Today morning I was crossing Mahim station when I saw a middle aged man beating a young guy severely with his belt. I didnt know the reason, and traffic didnt allowed me to stop there. luckily just 10 feets ahead a 3 policemen were standing, I went to them and told about the incident. They ran towards that and caught hold of that man. He just had a doubt that young guy was trying to pick his pocket. The young guy was crying and pleading, he didnt do that, but he was beaten brutally. I had to move on, as I was getting late, but that scene made me remind of a scene in the song Ganga behti ho kyun?
I suddenly started singing the song and whole day I was humming it. I had heard it many years ago and still remember its tune, Bhupen Hazarika’s voice and video. So, when I returned back first thing I did was Youtubing (when there’s googling, why not youtubing :-)). I found the song:
The Lyrics made me listen the song 3-4 times and the lyrics really is awesome! I did some Googling and found that the lyrics are written by Gulzar. Though I doubt cos, Gulzar, as far as I know, hasnt written such Vishudhh Hindi Lyrics before. But if he has, which he can, He’s done a marvellous job, very few people know of! Here are the lyrics:
LYRICS: GANGA BEHTI HO KYUN? (Bhupen Hazarika)
Bisterno parorey, afankhya janore, hahakar sunio nisabdth nirovey,
Bhural hui tumhi, bhural hui bura ki aur……….
After reading, listening again, made me more curious about the song. And then I found this 1939’s video named -” Ol’ Man River” (music by Jerome Kern, Lyrics by Oscar Hammerstien II)
This song, which has the same tune as ‘Ganga Behti ho kyun‘ has a great history behind it. This is a song in the 1927 musical Show Boat, that contrasts African American hardship and struggles of the time with the endless, uncaring flow of the Mississippi River, from the view of a dock worker on a showboat.
The song is notable for several aspects: the lyrical pentatonic-scale melody, the subjects of toil and social class & metaphor to the Mississippi.

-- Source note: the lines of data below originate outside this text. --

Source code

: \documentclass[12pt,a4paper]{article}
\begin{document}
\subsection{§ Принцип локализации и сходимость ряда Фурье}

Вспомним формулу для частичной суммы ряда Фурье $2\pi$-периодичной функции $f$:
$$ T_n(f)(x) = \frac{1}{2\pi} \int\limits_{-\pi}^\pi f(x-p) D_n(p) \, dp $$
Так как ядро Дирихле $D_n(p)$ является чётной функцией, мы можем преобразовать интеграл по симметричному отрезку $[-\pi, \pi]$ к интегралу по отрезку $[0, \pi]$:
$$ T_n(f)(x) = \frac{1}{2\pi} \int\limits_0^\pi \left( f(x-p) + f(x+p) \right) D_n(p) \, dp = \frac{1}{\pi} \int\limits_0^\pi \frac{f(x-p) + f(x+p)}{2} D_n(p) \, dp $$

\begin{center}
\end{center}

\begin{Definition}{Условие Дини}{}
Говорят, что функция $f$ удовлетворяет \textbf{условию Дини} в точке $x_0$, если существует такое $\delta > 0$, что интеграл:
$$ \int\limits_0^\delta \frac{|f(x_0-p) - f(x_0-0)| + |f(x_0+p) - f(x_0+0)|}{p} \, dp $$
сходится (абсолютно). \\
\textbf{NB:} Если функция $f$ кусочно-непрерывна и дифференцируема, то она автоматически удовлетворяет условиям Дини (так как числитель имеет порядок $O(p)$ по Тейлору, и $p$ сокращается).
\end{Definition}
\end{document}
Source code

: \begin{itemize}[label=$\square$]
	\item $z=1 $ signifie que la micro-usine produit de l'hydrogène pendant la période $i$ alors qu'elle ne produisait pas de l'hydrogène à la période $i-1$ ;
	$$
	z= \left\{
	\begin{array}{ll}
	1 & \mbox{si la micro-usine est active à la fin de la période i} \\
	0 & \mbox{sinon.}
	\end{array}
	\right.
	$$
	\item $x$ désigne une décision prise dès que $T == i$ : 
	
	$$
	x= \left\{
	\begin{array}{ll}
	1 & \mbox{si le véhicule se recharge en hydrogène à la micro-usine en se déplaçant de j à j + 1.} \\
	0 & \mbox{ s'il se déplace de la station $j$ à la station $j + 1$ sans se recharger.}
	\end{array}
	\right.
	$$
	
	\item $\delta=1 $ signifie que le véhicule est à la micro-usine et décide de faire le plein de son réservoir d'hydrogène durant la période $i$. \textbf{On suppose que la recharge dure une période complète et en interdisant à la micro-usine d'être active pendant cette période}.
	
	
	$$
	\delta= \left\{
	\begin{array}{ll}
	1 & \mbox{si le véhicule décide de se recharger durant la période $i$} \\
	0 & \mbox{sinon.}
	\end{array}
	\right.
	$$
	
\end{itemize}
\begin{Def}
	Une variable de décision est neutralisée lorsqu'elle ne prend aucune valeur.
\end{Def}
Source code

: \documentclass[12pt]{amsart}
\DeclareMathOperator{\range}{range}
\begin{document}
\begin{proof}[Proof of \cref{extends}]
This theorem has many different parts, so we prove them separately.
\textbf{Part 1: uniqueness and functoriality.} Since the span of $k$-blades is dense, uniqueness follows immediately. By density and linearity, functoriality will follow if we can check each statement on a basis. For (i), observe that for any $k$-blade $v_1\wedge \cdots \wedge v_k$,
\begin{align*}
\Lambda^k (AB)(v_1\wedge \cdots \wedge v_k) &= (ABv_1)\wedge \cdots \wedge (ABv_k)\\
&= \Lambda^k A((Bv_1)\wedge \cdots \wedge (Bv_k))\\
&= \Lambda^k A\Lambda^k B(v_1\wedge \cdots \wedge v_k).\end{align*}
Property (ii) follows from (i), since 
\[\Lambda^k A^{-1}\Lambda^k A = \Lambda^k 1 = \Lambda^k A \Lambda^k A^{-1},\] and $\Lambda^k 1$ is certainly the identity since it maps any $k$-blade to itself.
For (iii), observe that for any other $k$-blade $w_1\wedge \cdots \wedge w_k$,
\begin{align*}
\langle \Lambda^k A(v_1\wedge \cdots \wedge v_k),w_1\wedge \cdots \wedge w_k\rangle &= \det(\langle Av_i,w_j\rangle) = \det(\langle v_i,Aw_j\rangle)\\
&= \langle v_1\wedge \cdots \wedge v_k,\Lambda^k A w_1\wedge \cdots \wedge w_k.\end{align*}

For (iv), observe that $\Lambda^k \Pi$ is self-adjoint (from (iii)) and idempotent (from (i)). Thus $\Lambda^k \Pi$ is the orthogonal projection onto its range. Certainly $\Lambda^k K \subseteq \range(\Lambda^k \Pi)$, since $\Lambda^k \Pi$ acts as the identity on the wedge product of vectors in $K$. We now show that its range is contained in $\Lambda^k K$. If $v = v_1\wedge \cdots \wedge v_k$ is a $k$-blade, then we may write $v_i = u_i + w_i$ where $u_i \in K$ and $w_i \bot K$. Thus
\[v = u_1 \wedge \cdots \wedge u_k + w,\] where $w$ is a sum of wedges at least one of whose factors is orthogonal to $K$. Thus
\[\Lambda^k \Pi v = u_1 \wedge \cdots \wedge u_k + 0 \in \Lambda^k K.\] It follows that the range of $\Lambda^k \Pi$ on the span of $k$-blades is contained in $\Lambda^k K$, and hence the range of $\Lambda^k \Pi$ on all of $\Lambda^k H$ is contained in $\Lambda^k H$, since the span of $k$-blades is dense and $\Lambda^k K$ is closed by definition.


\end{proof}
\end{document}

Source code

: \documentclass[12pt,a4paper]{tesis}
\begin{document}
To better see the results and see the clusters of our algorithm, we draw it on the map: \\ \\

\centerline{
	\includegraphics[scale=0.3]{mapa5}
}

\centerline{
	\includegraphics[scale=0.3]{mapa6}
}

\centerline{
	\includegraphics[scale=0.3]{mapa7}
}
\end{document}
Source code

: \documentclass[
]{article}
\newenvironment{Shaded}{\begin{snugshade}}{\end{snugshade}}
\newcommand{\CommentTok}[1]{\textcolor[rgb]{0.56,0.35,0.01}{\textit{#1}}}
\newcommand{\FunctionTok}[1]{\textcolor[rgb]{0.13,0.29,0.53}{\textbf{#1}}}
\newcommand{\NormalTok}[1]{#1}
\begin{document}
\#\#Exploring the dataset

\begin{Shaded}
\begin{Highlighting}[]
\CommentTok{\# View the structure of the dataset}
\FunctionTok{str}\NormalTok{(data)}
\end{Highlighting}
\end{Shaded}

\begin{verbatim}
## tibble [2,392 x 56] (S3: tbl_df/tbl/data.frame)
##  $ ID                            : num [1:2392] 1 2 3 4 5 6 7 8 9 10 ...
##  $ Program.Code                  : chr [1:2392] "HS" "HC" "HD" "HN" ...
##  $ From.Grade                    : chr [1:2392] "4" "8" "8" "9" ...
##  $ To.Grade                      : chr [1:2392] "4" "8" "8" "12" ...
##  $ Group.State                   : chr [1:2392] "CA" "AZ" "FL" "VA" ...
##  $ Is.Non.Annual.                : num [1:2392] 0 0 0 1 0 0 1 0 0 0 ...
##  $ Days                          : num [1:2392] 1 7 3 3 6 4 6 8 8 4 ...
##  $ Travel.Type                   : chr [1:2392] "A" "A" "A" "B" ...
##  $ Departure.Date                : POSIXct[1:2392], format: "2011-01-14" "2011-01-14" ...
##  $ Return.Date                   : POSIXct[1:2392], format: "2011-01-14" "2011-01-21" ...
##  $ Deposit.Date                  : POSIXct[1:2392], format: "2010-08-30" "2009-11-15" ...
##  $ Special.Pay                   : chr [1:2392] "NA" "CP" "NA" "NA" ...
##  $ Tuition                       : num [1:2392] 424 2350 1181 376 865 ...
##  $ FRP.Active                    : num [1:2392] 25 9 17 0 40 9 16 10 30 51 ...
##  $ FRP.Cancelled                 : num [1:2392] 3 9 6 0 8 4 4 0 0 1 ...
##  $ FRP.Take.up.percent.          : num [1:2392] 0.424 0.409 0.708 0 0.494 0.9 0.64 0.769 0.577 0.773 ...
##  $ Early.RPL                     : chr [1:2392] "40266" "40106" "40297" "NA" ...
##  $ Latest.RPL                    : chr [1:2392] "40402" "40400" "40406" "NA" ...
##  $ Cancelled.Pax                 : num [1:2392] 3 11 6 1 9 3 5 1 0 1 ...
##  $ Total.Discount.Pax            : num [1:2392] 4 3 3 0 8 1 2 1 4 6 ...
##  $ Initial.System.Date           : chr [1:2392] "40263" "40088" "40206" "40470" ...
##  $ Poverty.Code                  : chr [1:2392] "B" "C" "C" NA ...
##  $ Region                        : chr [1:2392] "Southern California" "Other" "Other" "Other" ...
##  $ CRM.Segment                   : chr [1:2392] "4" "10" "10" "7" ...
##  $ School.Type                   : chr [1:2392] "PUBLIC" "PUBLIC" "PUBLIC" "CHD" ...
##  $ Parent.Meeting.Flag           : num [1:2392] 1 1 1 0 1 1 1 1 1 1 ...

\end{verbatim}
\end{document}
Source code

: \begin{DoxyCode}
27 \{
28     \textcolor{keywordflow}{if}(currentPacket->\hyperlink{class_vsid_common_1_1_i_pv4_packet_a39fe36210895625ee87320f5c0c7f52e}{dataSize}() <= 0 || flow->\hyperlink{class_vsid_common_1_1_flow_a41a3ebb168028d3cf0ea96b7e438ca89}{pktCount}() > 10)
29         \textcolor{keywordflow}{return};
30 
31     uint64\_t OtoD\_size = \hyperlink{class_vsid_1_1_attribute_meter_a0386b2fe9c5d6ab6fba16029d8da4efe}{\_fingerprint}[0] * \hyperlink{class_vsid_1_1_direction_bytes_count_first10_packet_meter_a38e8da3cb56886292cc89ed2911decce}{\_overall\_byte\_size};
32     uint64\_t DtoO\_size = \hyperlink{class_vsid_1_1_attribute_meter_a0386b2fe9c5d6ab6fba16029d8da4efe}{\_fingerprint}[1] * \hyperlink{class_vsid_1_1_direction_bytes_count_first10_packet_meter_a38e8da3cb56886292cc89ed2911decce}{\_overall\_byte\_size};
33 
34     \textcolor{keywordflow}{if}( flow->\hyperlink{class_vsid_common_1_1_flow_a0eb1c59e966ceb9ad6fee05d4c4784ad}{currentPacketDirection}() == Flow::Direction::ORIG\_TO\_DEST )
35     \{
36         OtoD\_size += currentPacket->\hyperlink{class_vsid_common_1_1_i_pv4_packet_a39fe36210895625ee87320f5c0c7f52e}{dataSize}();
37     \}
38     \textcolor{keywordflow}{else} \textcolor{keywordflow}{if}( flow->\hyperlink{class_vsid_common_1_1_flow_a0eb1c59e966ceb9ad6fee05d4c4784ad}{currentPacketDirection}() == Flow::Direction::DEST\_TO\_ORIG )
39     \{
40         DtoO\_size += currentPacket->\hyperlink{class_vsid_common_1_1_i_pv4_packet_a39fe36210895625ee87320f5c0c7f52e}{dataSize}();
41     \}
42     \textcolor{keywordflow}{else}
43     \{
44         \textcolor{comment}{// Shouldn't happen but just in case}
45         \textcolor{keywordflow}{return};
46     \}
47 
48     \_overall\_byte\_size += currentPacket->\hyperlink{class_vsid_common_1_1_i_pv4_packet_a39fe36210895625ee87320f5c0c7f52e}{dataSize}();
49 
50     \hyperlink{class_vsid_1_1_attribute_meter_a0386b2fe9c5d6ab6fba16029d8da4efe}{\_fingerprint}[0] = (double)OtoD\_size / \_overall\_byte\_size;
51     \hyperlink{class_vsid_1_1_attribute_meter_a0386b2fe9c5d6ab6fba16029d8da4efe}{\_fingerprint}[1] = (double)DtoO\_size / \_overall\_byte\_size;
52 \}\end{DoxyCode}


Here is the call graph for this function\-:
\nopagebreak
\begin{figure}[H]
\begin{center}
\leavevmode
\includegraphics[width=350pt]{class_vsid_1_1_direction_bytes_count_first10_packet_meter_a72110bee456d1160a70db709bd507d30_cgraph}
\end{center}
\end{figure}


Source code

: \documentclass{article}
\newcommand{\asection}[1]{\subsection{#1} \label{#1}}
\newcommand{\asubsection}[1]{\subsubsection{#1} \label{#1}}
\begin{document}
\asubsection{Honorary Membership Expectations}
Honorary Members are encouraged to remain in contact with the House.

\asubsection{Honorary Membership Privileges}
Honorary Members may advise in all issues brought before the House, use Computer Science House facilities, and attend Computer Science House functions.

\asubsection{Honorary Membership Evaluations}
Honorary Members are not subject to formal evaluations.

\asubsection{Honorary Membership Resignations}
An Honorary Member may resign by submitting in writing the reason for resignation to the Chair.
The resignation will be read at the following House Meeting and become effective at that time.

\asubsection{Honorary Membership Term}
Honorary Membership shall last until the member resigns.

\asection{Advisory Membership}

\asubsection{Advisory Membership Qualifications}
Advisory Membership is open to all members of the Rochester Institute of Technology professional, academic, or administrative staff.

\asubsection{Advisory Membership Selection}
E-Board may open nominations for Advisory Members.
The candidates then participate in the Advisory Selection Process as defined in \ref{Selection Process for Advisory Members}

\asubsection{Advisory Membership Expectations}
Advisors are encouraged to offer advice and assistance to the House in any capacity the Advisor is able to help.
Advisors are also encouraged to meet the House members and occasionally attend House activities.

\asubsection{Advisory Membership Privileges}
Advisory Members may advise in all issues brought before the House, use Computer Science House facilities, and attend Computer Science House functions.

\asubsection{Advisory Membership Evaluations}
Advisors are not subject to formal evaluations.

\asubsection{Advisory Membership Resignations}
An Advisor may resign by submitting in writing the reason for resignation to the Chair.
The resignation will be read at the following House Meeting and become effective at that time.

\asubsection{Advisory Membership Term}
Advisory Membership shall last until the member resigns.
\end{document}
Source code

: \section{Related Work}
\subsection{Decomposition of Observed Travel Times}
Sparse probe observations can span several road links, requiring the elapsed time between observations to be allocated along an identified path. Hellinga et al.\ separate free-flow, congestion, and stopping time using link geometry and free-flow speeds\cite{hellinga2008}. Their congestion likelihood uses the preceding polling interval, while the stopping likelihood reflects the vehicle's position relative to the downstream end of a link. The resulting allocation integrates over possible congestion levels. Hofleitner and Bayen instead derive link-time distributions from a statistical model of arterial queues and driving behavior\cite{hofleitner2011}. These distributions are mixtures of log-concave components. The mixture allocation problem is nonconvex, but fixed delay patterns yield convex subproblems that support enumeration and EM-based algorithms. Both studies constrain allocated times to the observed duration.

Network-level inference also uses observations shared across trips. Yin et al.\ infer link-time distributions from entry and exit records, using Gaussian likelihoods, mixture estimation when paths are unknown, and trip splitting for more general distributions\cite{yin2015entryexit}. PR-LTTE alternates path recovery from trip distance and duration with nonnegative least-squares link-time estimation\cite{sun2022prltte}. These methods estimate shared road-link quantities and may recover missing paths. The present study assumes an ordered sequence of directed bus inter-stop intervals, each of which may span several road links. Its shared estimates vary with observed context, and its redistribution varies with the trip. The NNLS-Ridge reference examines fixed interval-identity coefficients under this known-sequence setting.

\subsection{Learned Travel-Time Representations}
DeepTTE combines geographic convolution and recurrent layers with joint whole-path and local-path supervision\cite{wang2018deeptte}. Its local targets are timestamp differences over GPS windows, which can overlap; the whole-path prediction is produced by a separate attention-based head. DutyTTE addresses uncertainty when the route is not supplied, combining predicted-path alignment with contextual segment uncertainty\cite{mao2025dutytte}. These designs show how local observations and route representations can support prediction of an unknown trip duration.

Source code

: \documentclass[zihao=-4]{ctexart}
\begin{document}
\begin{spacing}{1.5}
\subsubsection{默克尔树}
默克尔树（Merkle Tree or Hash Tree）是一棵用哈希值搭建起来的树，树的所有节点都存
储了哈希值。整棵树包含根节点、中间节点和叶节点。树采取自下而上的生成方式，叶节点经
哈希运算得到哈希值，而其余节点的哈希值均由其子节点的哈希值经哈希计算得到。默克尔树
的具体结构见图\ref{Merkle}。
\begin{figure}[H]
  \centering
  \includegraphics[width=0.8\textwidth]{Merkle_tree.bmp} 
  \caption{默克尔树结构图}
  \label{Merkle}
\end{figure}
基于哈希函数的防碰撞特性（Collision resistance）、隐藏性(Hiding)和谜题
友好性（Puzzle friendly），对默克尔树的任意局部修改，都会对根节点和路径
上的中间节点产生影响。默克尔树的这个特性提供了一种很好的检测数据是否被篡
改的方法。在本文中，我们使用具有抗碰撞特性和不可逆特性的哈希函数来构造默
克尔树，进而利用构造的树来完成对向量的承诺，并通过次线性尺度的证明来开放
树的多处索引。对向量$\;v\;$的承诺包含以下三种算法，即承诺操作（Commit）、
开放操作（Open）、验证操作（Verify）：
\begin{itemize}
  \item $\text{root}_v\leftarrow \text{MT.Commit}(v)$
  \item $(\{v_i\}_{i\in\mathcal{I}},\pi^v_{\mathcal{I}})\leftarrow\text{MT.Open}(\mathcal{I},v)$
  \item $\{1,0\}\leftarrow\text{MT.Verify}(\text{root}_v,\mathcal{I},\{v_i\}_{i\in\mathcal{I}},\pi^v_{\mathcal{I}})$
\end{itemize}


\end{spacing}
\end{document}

The most famous rendition of it, one that is still noted today, was sung by Paul Robeson in James Whale’s 1936 film version of Show Boat.
The song also has versions in the Indian languages Hindi, Bengali and Assamese sung by Bhupen Hazarika, who met Robeson while studying at Columbia University. The Assamese song is called Bistirno Parore, the Bengali version is Bistirno Dupare. The Hindi composition is known as “Ganga Behti Ho Kyon.” Instead of the Mississippi, the song is dedicated to the Brahmaputra river in the Assamese version and the Ganges river in the Bengali and Hindi versions. Whatever it may be, Ganga or Mississipi, the song delivers the message very well.
I am still looking for the Lyricist (if not Gulzar), & music director. Do you have any idea?